その斬撃の速度は六つの閃光を生み出し目視出来る程で、魔法を容易く切断した。
切断された魔法は粒子と成って空に舞う。
「⋯⋯嘘」
『サナ姉ちゃんすげぇ!』
ミチカからは驚愕され、子供達からは尊敬された。
「君達も、これからしっかり訓練し学べば余裕でこなせるよ。私なんかこれでも下っ端だしね」
苦笑とも呼べる笑みを浮かべて、子供達に言う。
「この国には義務教育は無い。その代わり、自由に学べる。良く勉学に励み訓練しなさいよ。基礎訓練も忘れずに、だ」
それから訓練は再開され、ミチカも見る事にした。
現状を聞いたミチカは金を孤児院に寄付したが、シスターがとても申し訳なさそうにしていたが、嬉しそうに笑みを浮かべていた。
◆
魔法、俺はそれに付いて深く考えていた。
理解出来ないのだ。
魔力持ちは魔力無しと体の構造が違い、内蔵に魔力を貯める場所が存在する。
そして、魔力を流す神経等が存在するのだ。
まずは魔力が溜まっている魔臓を意識する。
その後、全身に魔力を流せる様に成れば、身体能力強化を自由に行える様になる。
魔力を集中させれば人外の力が出せるらしい。
その後、外に魔力を流して操り扱う事を魔技と言う。
ぶっちゃけ、習った気功等の武術と似ている。
そして、自分の魔力の属性などを完璧に把握すると、詠唱が自然と浮かんで来る。
それを呟く事により、魔法を扱える。
魔力との対話と言うらしい。
つまり、詠唱は人それぞれ個人差があり、千差万別。
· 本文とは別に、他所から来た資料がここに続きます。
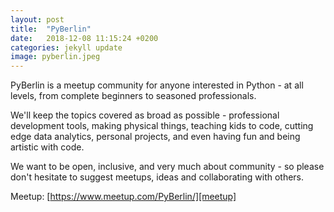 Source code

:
 ```yaml
---
layout: post
title:  "PyBerlin"
date:   2018-12-08 11:15:24 +0200
categories: jekyll update
image: pyberlin.jpeg
---
```


PyBerlin is a meetup community for anyone interested in Python - at all levels, from complete beginners to seasoned professionals.

We'll keep the topics covered as broad as possible - professional development tools, making physical things, teaching kids to code, cutting edge data analytics, personal projects, and even having fun and being artistic with code.

We want to be open, inclusive, and very much about community - so please don't hesitate to suggest meetups, ideas and collaborating with others.

Meetup: [https://www.meetup.com/PyBerlin/][meetup]

[meetup]:   https://www.meetup.com/PyBerlin/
被りもあるようだけど。
儀式魔法等の数人で扱う魔法の場合は専用の道具を用いて、専用の詠唱を唱える事で使用出来るらしい。
長々と説明したが、一番重要なのは魔臓を認識する事だ。
それがとても難しく、色んな本を呼んでも理解出来ない。
俺達の国が新型に手を出さなかったのはここら辺の影響もあるかもしれない。
ま、それは王族のみ知る事だ。
「ん〜サナに教えるって言ったのに、全く自分で行えん」
深く深呼吸して、意識の深い所に潜り込む。
気功の方に意識が行ってしまうので、余計に難しい。
まさかここで先輩達の教えが邪魔に成るとは思わなかった。
「ぬ! キタキタ!」
体の中で不可思議な気配を確認出来た。
どす黒く、ネバネバとしたその何かを俺は体の中に流すイメージをする。
神経を自覚出来るような感覚に苛まれる。
ゆっくりと体の外に魔力を出す。
むむむ、何やら文字が。
これを呟けば良いんだよな。
「サーバーアクセス」
刹那、頭の中に色々な情報が巡りに巡った。
俺はそれを一つ一つ理解しながら、一つ、使ってみる。
「サーバーアクセス、ジェットパック」
魔法の訓練が出来る場所に移動し、発動する。
背中に魔力が集中し、真っ直ぐとした翼の様な物が広がる。
丸い筒の様な物が二つその上に出来る。
「ゴウ」
ブーーっと魔力を炎に変えて噴射し、どんどん上昇して行く。
「わああああああああ!」
それは操作出来ず、ただ上に行ってしまい、キャンセルを意識したら、消えた。
「え、ちょっと、待ったあああああああ!」
俺はそのまま落下した。
空気抵抗を全身で感じながら、焦りながらも必死に思考を回転させて着地方法を考える。
「魔力を足に集中させれば⋯⋯」
ある程度の衝撃を耐えてくれる筈!
地面に激しく衝突し、振動音を鳴らし、土煙を発生される。
全身に響き渡る衝撃に悶えながらも、魔法に成功した喜びに浸る。
ただ、周りの目が痛かったので、宿に戻ったが。